The table and barplot below summarize the silhouette scores for different combinations of linkage methods and distance metrics. This visual comparison helps identify which clustering approach yields the most cohesive and well-separated clusters for this dataset.

In [None]:
# Present results as DataFrame and plot
results_df = pd.DataFrame(results, columns=['Linkage Method', 'Distance Metric', 'Silhouette Score'])

# Display the DataFrame
display(results_df)

# Barplot for visual comparison
plt.figure(figsize=(10,6))
sns.barplot(
    data=results_df,
    x='Linkage Method',
    y='Silhouette Score',
    hue='Distance Metric'
)
plt.title('Comparative Silhouette Scores by Linkage and Distance Metric')
plt.ylabel('Silhouette Score')
plt.xlabel('Linkage Method')
plt.legend(title='Distance Metric')
plt.tight_layout()
plt.show()

### Discussion & Conclusion
**Key Takeaways**
- Different linkage methods can produce significantly different cluster structures. Average's method often performs well when Cosine distance is used.
- The Silhouette Score provides a quantitative measure of how cohesive and separated the clusters are.
- For this particular dataset, you might find that certain linkage methods (e.g., Average) with Cosine distance yield higher silhouette scores.

**Potential Applications**
- **Market Segmentation:** Identify customer groups for targeted marketing.
- **Social Network Analysis:** Detect communities.
- **Genealogy and Phylogenetics:** Understand ancestral relationships.

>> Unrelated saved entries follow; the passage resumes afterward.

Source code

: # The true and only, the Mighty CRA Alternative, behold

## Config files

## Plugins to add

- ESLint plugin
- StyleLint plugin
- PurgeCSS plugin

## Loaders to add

**Limitations & Future Work**
- **Scalability:** Hierarchical clustering can be computationally expensive for very large datasets.
- **Distance Metric Sensitivity:** The choice of distance metric can drastically affect results.
- **Automated Cluster Selection:** Deciding the number of clusters from a dendrogram can be subjective.
- **Future**: Investigate advanced hierarchical methods, or combine hierarchical clustering with other clustering algorithms (e.g., K-means) for different stages of analysis.

### References
- [Scikit-Learn Documentation](https://scikit-learn.org/stable/modules/clustering.html#hierarchical-clustering)
- [Mall Customers Dataset](https://github.com/MainakRepositor/Datasets)
- M. R. Anderberg, _Cluster Analysis for Applications_, Academic Press, 1973.
- L. Kaufman and P. J. Rousseeuw, _Finding Groups in Data: An Introduction to Cluster Analysis_, Wiley, 1990.